EXERCISE GOAL: Identify all lines in the data containing the string "hasMigrated". Copy them out.

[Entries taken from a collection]

▬▬▬

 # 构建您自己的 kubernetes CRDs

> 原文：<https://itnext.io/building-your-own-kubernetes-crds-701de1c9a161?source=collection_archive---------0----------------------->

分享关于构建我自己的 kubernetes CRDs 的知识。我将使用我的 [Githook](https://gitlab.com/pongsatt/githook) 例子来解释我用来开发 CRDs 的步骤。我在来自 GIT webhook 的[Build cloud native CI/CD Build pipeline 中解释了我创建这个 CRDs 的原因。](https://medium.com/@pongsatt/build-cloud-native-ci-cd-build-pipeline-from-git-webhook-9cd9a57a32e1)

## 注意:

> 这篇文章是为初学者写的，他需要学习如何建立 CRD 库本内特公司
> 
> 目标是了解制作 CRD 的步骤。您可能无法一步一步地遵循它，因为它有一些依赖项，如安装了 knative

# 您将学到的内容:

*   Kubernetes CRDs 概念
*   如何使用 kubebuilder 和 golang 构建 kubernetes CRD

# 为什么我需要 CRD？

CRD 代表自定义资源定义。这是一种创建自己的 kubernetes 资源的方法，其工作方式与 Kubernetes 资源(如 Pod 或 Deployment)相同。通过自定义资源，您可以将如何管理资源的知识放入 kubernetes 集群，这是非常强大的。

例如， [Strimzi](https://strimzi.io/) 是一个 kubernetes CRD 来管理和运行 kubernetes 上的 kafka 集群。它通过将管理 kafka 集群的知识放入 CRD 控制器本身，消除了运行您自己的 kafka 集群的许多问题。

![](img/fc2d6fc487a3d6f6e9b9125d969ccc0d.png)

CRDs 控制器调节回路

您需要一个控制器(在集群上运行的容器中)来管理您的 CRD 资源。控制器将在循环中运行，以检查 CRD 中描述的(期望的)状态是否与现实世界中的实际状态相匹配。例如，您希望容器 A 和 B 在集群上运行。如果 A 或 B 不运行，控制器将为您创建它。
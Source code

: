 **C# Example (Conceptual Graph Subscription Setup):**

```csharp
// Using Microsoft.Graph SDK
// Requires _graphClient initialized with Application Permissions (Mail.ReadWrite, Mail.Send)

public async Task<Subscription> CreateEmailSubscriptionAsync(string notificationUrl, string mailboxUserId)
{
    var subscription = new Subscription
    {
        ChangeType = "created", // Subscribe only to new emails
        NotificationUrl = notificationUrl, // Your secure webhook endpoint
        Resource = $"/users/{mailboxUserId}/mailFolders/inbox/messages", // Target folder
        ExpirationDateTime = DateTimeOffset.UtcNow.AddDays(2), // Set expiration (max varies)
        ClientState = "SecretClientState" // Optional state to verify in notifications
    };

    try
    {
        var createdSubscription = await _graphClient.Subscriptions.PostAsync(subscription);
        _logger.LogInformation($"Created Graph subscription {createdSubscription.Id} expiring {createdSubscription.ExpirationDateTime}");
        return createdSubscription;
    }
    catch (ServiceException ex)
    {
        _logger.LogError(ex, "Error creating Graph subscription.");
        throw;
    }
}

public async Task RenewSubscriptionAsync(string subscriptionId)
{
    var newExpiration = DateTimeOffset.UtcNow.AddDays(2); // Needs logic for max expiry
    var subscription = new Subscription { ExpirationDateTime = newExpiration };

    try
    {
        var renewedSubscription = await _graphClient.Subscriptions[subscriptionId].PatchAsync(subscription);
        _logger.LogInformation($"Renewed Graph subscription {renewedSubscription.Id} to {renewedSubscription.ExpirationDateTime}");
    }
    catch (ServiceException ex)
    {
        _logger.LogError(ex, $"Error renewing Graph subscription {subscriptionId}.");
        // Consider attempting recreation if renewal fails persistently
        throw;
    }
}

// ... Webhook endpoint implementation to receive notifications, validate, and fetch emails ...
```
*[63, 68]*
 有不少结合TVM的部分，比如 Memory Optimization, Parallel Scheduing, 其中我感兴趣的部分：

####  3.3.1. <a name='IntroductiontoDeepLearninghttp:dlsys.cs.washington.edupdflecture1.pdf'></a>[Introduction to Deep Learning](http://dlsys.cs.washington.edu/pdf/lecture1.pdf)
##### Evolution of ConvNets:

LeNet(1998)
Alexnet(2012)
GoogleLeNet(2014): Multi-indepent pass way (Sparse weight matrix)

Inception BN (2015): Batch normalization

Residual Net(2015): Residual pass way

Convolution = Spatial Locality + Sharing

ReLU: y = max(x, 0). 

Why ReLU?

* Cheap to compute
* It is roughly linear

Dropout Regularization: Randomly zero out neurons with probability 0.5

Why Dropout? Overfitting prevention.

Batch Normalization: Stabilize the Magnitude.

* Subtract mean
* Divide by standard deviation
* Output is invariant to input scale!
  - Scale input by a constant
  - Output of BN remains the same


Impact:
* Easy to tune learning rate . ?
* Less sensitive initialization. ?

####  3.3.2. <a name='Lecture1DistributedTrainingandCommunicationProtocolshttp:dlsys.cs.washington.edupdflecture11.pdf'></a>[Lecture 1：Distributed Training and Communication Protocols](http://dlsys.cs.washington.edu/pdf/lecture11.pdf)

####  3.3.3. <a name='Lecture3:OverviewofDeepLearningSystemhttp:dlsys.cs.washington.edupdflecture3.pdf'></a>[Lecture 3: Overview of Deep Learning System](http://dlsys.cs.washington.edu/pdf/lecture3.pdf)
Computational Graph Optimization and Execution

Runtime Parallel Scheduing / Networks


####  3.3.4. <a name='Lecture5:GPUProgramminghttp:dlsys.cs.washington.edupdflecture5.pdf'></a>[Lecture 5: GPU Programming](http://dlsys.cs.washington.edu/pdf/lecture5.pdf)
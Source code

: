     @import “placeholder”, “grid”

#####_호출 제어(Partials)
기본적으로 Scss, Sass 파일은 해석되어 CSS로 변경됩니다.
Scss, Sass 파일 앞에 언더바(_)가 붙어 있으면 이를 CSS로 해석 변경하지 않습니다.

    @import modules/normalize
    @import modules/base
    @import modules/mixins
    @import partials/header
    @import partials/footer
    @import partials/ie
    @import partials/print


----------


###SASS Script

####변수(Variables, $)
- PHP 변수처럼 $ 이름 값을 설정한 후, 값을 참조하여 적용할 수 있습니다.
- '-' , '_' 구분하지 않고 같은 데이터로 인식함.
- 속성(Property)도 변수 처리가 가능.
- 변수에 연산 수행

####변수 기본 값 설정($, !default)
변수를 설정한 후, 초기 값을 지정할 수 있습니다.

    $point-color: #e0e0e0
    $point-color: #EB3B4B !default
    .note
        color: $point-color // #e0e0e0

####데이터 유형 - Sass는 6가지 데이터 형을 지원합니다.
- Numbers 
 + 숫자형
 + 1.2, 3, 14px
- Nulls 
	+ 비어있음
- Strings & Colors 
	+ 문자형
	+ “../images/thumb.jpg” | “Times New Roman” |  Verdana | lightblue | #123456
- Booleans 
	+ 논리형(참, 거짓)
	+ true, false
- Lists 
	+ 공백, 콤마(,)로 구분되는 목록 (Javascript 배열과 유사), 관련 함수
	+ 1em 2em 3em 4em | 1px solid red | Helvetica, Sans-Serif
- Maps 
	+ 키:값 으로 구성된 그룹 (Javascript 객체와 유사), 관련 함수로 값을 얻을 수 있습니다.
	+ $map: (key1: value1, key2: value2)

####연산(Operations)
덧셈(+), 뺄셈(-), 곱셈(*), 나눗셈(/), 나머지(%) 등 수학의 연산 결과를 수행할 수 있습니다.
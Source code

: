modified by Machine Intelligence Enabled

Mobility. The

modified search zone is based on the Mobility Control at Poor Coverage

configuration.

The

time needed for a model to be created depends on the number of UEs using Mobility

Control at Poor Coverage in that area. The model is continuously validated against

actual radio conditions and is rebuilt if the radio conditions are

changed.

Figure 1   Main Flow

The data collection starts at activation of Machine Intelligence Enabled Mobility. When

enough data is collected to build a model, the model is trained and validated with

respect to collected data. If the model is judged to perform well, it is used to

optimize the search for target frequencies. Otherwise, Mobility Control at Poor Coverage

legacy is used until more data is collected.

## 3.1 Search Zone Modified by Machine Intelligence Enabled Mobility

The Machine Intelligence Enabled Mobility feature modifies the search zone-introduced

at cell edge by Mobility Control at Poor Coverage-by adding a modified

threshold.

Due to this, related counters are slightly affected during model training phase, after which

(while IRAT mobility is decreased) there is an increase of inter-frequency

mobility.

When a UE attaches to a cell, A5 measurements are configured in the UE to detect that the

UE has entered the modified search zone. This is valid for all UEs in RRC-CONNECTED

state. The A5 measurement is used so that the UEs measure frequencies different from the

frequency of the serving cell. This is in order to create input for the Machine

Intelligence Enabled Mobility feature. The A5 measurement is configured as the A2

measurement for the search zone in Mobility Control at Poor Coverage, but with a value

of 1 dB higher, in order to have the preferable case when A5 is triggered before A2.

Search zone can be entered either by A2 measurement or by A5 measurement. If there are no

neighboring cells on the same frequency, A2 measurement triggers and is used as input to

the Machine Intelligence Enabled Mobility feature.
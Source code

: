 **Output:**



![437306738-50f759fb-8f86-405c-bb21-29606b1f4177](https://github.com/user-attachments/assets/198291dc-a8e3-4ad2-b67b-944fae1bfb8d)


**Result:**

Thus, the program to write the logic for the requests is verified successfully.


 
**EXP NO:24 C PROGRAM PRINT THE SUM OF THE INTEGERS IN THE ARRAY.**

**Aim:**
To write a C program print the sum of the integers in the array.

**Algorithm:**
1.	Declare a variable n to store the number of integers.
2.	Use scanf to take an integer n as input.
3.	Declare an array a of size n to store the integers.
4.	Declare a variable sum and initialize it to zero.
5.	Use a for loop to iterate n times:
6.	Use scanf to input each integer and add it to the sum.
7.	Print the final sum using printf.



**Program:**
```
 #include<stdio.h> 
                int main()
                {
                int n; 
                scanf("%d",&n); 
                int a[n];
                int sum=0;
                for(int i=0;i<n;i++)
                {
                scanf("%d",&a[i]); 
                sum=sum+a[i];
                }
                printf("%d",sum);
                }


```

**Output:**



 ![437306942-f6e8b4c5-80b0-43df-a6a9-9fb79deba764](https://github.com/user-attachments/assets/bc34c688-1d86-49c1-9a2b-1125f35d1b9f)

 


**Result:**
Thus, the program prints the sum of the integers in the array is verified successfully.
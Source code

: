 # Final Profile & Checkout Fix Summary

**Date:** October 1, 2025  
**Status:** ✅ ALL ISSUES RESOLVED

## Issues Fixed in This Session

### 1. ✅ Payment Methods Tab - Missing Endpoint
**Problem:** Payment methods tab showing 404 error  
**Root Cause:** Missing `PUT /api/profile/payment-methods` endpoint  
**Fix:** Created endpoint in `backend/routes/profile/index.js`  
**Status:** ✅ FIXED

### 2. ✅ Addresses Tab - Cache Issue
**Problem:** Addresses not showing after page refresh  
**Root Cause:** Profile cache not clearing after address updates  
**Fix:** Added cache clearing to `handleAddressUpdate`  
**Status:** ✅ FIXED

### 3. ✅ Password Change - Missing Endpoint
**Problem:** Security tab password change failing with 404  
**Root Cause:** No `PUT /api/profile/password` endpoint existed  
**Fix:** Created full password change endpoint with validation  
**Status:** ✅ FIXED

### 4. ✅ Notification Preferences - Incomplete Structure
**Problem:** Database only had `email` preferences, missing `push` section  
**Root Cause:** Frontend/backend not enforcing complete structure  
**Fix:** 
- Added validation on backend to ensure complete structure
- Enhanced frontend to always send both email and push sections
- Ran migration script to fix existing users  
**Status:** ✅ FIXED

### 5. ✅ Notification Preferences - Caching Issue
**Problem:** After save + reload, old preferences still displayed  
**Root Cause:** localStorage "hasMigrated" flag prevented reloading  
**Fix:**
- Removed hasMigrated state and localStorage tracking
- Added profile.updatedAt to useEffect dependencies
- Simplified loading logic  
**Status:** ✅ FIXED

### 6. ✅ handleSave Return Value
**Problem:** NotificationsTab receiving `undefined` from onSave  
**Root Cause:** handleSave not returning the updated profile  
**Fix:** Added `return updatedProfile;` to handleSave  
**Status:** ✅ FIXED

▬▬▬

RESPONSE BELOW:
**Root Cause:** localStorage "hasMigrated" flag prevented reloading  
- Removed hasMigrated state and localStorage tracking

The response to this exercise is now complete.